• _ASSIGNED TASK_: Write out the entries verbatim and leave the images out of the copy.
[SUPPLIED DATA — start]
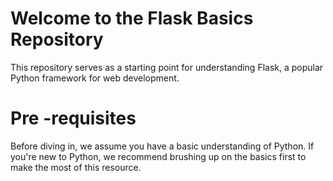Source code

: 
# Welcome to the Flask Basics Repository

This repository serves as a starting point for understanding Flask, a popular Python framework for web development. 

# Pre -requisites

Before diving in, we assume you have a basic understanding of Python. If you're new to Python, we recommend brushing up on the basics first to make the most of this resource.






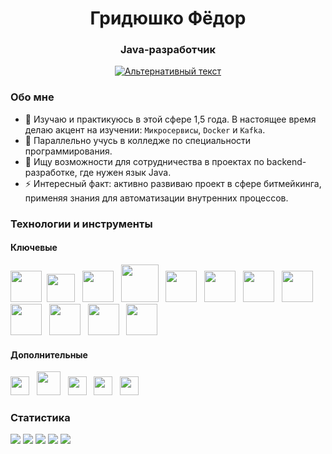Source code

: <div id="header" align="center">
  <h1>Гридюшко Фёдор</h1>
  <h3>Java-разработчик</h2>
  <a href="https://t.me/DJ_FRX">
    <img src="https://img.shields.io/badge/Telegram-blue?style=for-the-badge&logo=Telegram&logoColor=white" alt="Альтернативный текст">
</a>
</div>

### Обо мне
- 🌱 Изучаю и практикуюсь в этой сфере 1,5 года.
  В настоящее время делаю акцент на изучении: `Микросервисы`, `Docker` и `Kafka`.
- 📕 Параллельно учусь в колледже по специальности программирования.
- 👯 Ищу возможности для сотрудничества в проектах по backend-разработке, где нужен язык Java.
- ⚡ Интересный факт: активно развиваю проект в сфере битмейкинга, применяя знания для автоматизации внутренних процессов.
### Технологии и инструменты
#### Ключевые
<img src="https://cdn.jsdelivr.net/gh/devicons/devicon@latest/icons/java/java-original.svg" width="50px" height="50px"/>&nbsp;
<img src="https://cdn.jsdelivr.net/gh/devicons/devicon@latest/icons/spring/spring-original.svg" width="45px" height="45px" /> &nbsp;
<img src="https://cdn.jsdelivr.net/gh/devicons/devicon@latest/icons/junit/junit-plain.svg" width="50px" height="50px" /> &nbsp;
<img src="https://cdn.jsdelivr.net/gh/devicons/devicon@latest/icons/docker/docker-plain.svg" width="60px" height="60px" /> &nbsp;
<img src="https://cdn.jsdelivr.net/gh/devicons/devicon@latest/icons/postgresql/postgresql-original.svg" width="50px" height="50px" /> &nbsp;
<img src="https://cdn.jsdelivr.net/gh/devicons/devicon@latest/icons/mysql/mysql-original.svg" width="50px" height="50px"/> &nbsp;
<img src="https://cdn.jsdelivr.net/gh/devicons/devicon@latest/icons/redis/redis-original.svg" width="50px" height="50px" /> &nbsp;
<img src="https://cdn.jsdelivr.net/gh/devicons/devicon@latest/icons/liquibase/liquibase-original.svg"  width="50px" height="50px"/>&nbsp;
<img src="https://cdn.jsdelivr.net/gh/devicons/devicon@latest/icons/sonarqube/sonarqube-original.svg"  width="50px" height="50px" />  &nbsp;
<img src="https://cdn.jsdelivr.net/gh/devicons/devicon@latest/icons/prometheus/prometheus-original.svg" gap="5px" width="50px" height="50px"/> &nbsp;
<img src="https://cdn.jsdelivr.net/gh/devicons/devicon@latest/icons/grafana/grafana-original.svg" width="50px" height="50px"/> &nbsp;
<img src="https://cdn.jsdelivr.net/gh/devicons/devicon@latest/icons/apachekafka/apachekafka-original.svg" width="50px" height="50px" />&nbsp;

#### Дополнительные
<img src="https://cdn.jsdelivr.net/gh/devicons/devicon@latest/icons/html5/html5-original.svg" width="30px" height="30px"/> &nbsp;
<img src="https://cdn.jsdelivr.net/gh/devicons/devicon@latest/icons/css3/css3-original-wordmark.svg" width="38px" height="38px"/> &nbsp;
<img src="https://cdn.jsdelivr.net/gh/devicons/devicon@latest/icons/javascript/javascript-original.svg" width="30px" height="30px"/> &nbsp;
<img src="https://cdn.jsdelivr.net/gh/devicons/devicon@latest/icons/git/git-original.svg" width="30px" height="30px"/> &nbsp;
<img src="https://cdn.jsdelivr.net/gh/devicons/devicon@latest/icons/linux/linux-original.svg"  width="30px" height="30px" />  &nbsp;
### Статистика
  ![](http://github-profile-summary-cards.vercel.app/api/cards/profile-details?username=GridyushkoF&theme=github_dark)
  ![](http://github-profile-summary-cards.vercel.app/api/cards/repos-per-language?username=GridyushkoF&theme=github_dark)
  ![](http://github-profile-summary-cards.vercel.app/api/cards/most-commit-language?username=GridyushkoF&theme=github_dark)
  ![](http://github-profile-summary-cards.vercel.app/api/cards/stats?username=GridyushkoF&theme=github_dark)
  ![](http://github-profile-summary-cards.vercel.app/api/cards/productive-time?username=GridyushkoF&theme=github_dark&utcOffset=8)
[SUPPLIED DATA — finish]
• _EXERCISE RESPONSE_:
Source code

: 
# Welcome to the Flask Basics Repository

This repository serves as a starting point for understanding Flask, a popular Python framework for web development. 

# Pre -requisites

Before diving in, we assume you have a basic understanding of Python. If you're new to Python, we recommend brushing up on the basics first to make the most of this resource.






Source code

: <div id="header" align="center">
  <h1>Гридюшко Фёдор</h1>
  <h3>Java-разработчик</h2>
  <a href="https://t.me/DJ_FRX">
    <img src="https://img.shields.io/badge/Telegram-blue?style=for-the-badge&logo=Telegram&logoColor=white" alt="Альтернативный текст">
</a>
</div>

### Обо мне
- 🌱 Изучаю и практикуюсь в этой сфере 1,5 года.
  В настоящее время делаю акцент на изучении: `Микросервисы`, `Docker` и `Kafka`.
- 📕 Параллельно учусь в колледже по специальности программирования.
- 👯 Ищу возможности для сотрудничества в проектах по backend-разработке, где нужен язык Java.
- ⚡ Интересный факт: активно развиваю проект в сфере битмейкинга, применяя знания для автоматизации внутренних процессов.
### Технологии и инструменты
#### Ключевые
<img src="https://cdn.jsdelivr.net/gh/devicons/devicon@latest/icons/java/java-original.svg" width="50px" height="50px"/>&nbsp;
<img src="https://cdn.jsdelivr.net/gh/devicons/devicon@latest/icons/spring/spring-original.svg" width="45px" height="45px" /> &nbsp;
<img src="https://cdn.jsdelivr.net/gh/devicons/devicon@latest/icons/junit/junit-plain.svg" width="50px" height="50px" /> &nbsp;
<img src="https://cdn.jsdelivr.net/gh/devicons/devicon@latest/icons/docker/docker-plain.svg" width="60px" height="60px" /> &nbsp;
<img src="https://cdn.jsdelivr.net/gh/devicons/devicon@latest/icons/postgresql/postgresql-original.svg" width="50px" height="50px" /> &nbsp;
<img src="https://cdn.jsdelivr.net/gh/devicons/devicon@latest/icons/mysql/mysql-original.svg" width="50px" height="50px"/> &nbsp;
<img src="https://cdn.jsdelivr.net/gh/devicons/devicon@latest/icons/redis/redis-original.svg" width="50px" height="50px" /> &nbsp;
<img src="https://cdn.jsdelivr.net/gh/devicons/devicon@latest/icons/liquibase/liquibase-original.svg"  width="50px" height="50px"/>&nbsp;
<img src="https://cdn.jsdelivr.net/gh/devicons/devicon@latest/icons/sonarqube/sonarqube-original.svg"  width="50px" height="50px" />  &nbsp;
<img src="https://cdn.jsdelivr.net/gh/devicons/devicon@latest/icons/prometheus/prometheus-original.svg" gap="5px" width="50px" height="50px"/> &nbsp;
<img src="https://cdn.jsdelivr.net/gh/devicons/devicon@latest/icons/grafana/grafana-original.svg" width="50px" height="50px"/> &nbsp;
<img src="https://cdn.jsdelivr.net/gh/devicons/devicon@latest/icons/apachekafka/apachekafka-original.svg" width="50px" height="50px" />&nbsp;

#### Дополнительные
<img src="https://cdn.jsdelivr.net/gh/devicons/devicon@latest/icons/html5/html5-original.svg" width="30px" height="30px"/> &nbsp;
<img src="https://cdn.jsdelivr.net/gh/devicons/devicon@latest/icons/css3/css3-original-wordmark.svg" width="38px" height="38px"/> &nbsp;
<img src="https://cdn.jsdelivr.net/gh/devicons/devicon@latest/icons/javascript/javascript-original.svg" width="30px" height="30px"/> &nbsp;
<img src="https://cdn.jsdelivr.net/gh/devicons/devicon@latest/icons/git/git-original.svg" width="30px" height="30px"/> &nbsp;
<img src="https://cdn.jsdelivr.net/gh/devicons/devicon@latest/icons/linux/linux-original.svg"  width="30px" height="30px" />  &nbsp;
### Статистика
  ![](http://github-profile-summary-cards.vercel.app/api/cards/profile-details?username=GridyushkoF&theme=github_dark)
  ![](http://github-profile-summary-cards.vercel.app/api/cards/repos-per-language?username=GridyushkoF&theme=github_dark)
  ![](http://github-profile-summary-cards.vercel.app/api/cards/most-commit-language?username=GridyushkoF&theme=github_dark)
  ![](http://github-profile-summary-cards.vercel.app/api/cards/stats?username=GridyushkoF&theme=github_dark)
  ![](http://github-profile-summary-cards.vercel.app/api/cards/productive-time?username=GridyushkoF&theme=github_dark&utcOffset=8)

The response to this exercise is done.